(Dataset entries)

↓↓↓

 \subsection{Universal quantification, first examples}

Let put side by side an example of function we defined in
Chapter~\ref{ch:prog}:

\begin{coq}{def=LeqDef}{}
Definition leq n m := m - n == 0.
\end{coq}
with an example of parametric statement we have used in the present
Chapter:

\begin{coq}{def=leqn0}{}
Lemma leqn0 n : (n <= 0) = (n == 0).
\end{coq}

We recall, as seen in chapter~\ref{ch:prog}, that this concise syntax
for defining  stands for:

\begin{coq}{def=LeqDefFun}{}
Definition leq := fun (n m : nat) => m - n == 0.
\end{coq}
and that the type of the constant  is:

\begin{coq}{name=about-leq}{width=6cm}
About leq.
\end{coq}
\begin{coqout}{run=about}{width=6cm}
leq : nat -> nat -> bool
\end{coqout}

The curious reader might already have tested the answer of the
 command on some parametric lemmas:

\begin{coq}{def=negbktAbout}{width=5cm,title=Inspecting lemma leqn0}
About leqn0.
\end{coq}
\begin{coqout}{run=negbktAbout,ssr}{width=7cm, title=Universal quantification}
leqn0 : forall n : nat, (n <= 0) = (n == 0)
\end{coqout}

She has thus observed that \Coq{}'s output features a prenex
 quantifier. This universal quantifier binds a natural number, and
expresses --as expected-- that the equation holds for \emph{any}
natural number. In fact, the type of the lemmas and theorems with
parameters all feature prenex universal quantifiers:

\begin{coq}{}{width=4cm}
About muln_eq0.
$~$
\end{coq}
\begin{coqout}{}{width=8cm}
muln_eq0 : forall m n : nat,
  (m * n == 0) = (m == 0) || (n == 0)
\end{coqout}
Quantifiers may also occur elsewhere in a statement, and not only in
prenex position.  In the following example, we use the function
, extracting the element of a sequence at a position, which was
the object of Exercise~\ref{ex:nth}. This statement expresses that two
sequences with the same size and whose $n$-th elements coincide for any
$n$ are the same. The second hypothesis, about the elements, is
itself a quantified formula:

↑↑↑
↓↓↓

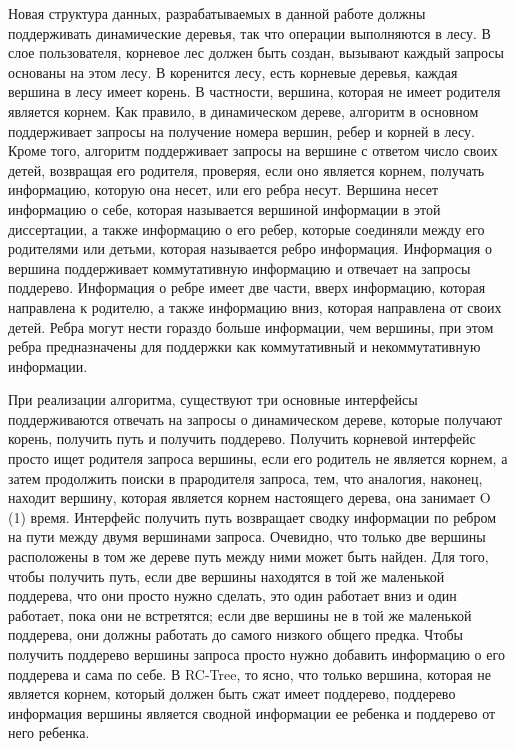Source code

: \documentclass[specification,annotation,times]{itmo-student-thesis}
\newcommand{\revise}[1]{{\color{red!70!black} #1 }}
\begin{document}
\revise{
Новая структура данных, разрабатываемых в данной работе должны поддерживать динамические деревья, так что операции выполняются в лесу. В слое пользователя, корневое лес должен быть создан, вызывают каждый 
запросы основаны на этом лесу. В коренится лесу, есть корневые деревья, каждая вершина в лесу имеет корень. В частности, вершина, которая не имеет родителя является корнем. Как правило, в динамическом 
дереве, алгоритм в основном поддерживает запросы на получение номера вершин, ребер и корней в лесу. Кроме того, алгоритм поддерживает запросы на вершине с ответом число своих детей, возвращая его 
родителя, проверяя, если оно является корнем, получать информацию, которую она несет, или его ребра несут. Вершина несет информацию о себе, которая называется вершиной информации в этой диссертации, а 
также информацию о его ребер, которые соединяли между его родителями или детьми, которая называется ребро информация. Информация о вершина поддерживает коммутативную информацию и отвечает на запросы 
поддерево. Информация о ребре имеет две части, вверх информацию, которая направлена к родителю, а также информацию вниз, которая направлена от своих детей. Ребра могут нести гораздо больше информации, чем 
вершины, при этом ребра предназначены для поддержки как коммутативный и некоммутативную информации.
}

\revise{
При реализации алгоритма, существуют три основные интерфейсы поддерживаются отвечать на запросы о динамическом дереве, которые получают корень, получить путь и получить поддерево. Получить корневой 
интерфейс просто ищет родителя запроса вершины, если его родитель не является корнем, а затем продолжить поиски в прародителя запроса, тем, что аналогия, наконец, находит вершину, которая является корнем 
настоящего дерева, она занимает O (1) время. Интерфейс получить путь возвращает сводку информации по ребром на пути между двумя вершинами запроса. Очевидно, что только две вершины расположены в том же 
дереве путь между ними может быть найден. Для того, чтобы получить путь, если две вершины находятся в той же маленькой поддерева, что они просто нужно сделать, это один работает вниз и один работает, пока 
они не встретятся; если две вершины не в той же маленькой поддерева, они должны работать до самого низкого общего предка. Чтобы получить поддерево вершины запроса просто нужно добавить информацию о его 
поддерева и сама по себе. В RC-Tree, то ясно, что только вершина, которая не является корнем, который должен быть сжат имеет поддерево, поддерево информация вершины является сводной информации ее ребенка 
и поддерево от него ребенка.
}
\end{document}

↑↑↑
↓↓↓

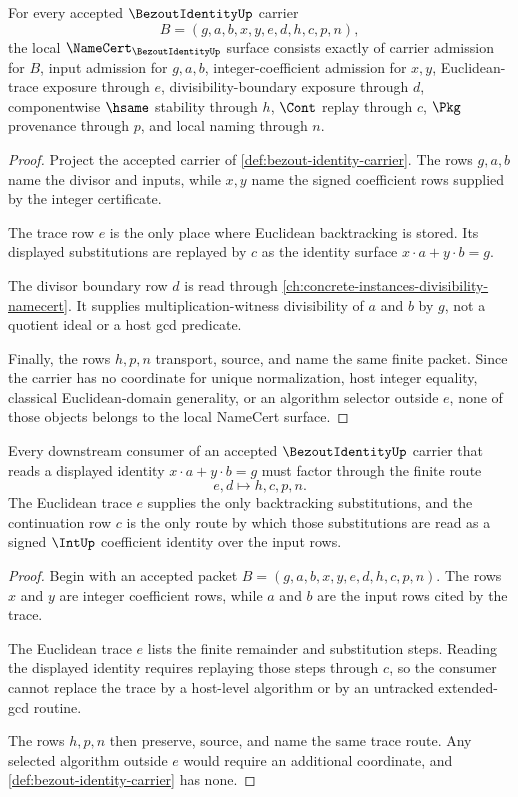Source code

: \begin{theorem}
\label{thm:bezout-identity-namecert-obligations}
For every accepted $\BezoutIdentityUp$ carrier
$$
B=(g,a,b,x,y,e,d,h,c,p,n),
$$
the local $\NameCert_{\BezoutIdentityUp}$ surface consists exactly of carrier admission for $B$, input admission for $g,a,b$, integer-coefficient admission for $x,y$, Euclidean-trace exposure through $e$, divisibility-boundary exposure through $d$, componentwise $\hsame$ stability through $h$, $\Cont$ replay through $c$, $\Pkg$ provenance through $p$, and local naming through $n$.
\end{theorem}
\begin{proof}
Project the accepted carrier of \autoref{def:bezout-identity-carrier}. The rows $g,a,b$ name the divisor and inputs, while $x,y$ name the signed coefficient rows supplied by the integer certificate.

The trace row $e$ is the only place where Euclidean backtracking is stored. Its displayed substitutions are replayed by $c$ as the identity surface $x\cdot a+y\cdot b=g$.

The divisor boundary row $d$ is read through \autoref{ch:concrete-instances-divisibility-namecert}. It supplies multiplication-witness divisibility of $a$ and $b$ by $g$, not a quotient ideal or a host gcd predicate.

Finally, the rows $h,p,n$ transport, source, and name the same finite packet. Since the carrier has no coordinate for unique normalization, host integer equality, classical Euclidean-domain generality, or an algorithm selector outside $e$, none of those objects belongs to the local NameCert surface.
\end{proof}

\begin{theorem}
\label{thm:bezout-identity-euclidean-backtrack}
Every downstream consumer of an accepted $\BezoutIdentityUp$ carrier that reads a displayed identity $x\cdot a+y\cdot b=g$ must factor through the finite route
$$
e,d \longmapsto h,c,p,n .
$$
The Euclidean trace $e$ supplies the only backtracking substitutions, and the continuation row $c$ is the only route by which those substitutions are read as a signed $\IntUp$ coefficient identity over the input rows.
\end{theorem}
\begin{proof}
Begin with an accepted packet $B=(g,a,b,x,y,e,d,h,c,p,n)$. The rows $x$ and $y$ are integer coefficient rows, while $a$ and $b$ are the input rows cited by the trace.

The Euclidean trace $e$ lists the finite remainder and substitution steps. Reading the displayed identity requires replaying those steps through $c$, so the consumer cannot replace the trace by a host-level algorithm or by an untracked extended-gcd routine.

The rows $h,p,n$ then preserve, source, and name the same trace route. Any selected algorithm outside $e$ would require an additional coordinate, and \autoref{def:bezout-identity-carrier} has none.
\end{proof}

↑↑↑

EXERCISE DESCRIPTION
The required output is the stretch of entries above from the line containing "(m * n == 0) = (m == 0) || (n == 0)" through the line containing "itself a quantified", reproduced exactly.

OUTPUT FOR THIS EXERCISE
  (m * n == 0) = (m == 0) || (n == 0)
\end{coqout}
Quantifiers may also occur elsewhere in a statement, and not only in
prenex position.  In the following example, we use the function
, extracting the element of a sequence at a position, which was
the object of Exercise~\ref{ex:nth}. This statement expresses that two
sequences with the same size and whose $n$-th elements coincide for any
$n$ are the same. The second hypothesis, about the elements, is
itself a quantified formula:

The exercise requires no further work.